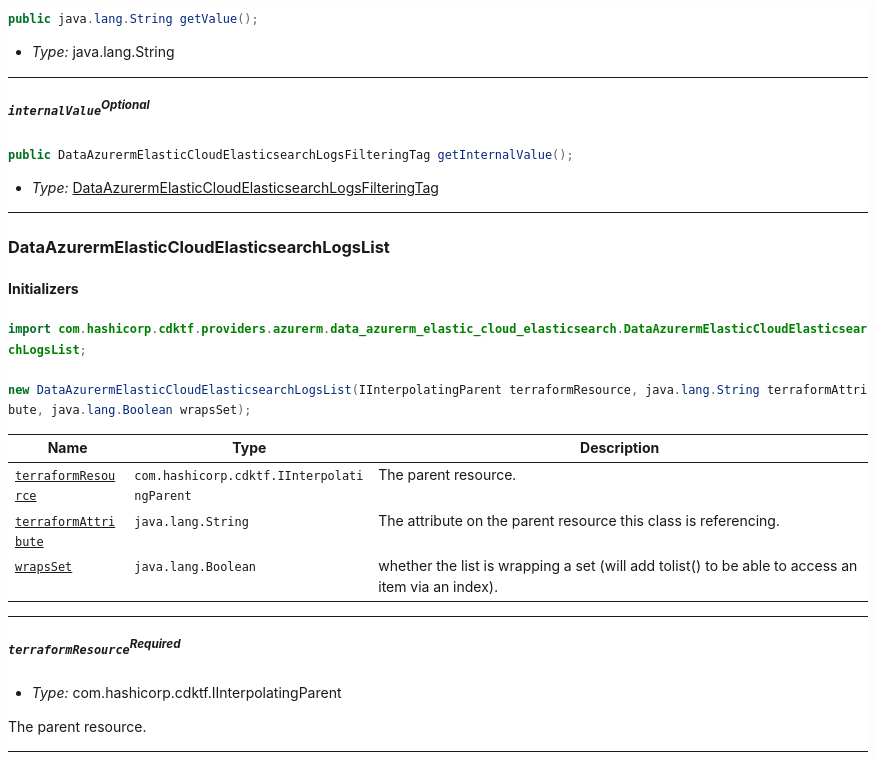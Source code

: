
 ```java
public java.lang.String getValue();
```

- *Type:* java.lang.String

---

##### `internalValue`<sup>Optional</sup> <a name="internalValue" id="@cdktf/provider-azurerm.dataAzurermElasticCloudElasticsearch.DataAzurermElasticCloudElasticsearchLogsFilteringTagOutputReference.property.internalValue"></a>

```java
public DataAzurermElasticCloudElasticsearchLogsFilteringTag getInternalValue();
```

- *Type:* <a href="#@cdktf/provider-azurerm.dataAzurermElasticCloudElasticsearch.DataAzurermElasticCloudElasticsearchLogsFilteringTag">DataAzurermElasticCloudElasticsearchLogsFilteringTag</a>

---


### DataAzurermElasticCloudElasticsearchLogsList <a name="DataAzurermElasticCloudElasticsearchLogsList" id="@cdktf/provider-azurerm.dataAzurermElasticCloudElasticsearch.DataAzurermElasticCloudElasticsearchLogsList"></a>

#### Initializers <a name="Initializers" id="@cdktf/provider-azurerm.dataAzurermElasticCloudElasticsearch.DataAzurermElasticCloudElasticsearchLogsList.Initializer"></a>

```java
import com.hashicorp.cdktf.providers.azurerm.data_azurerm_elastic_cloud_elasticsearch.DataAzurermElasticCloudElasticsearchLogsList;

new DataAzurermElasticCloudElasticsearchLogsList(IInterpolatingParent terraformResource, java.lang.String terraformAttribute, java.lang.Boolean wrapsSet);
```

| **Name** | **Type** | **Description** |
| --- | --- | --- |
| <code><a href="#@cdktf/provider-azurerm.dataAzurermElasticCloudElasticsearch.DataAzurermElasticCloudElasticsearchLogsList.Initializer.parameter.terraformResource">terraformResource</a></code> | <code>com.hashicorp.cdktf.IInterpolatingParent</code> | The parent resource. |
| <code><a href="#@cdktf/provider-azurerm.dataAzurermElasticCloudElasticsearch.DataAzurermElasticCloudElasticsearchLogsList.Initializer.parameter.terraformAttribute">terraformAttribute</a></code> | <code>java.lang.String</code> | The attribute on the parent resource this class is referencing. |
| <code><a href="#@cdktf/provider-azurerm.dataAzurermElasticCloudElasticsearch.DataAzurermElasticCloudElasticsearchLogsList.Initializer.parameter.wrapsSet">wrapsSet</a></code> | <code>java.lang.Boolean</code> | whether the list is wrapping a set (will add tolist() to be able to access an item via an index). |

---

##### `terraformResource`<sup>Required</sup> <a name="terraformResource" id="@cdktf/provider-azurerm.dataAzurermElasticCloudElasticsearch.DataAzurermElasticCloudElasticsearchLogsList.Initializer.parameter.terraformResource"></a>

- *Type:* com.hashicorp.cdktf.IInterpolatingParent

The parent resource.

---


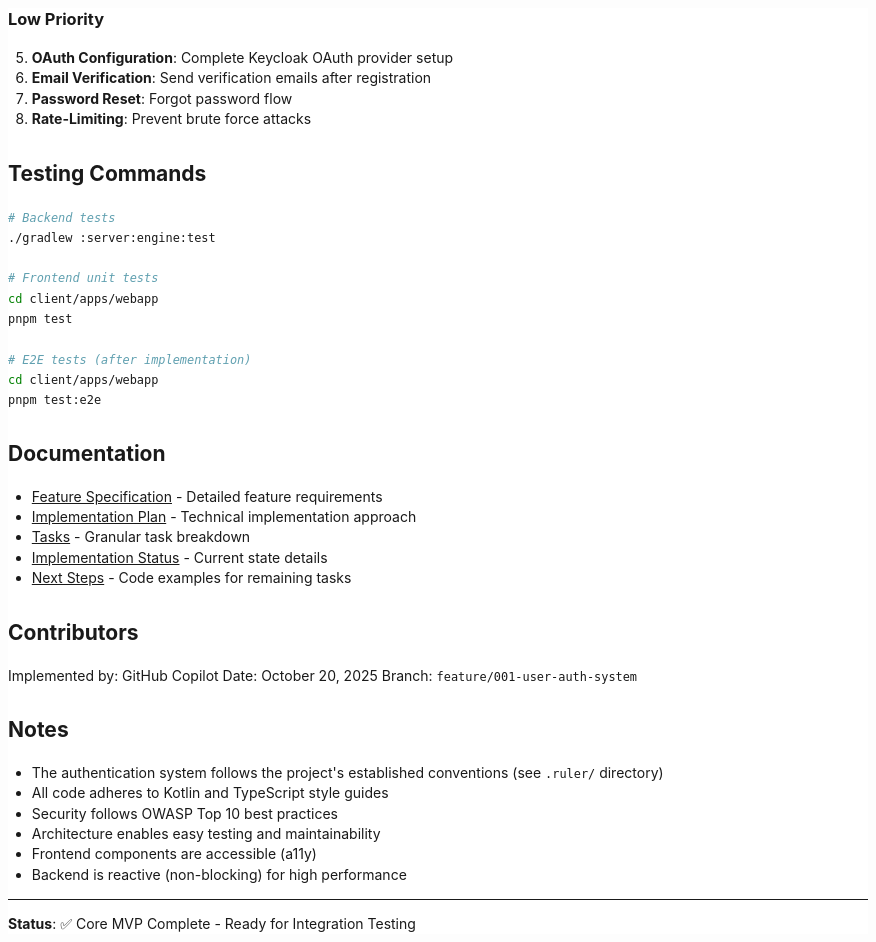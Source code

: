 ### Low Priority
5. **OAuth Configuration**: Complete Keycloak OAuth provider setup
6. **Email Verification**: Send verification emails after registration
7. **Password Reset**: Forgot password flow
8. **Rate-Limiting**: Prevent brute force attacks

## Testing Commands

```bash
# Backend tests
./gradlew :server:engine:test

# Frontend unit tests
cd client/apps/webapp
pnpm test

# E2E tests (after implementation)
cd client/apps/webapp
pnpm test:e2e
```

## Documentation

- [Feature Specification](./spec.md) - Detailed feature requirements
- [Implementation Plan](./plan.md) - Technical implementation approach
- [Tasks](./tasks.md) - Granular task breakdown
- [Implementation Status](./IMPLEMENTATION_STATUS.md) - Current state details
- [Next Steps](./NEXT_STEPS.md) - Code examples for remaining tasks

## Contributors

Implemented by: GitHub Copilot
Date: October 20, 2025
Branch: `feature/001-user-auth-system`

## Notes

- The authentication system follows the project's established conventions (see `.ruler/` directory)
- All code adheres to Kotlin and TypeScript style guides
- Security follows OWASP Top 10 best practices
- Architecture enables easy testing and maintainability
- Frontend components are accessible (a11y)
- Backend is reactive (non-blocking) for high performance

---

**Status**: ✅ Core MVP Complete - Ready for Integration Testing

====

_TRY IT_. Give back exactly the lines from the top of the records to the line containing "### DataAzurermElasticCloudElasticsearchLogsList <a", both included, and no pictures.

_ANSWER BOX_.
Source code

:
 ```java
public java.lang.String getValue();
```

- *Type:* java.lang.String

---

##### `internalValue`<sup>Optional</sup> <a name="internalValue" id="@cdktf/provider-azurerm.dataAzurermElasticCloudElasticsearch.DataAzurermElasticCloudElasticsearchLogsFilteringTagOutputReference.property.internalValue"></a>

```java
public DataAzurermElasticCloudElasticsearchLogsFilteringTag getInternalValue();
```

- *Type:* <a href="#@cdktf/provider-azurerm.dataAzurermElasticCloudElasticsearch.DataAzurermElasticCloudElasticsearchLogsFilteringTag">DataAzurermElasticCloudElasticsearchLogsFilteringTag</a>

---


### DataAzurermElasticCloudElasticsearchLogsList <a name="DataAzurermElasticCloudElasticsearchLogsList" id="@cdktf/provider-azurerm.dataAzurermElasticCloudElasticsearch.DataAzurermElasticCloudElasticsearchLogsList"></a>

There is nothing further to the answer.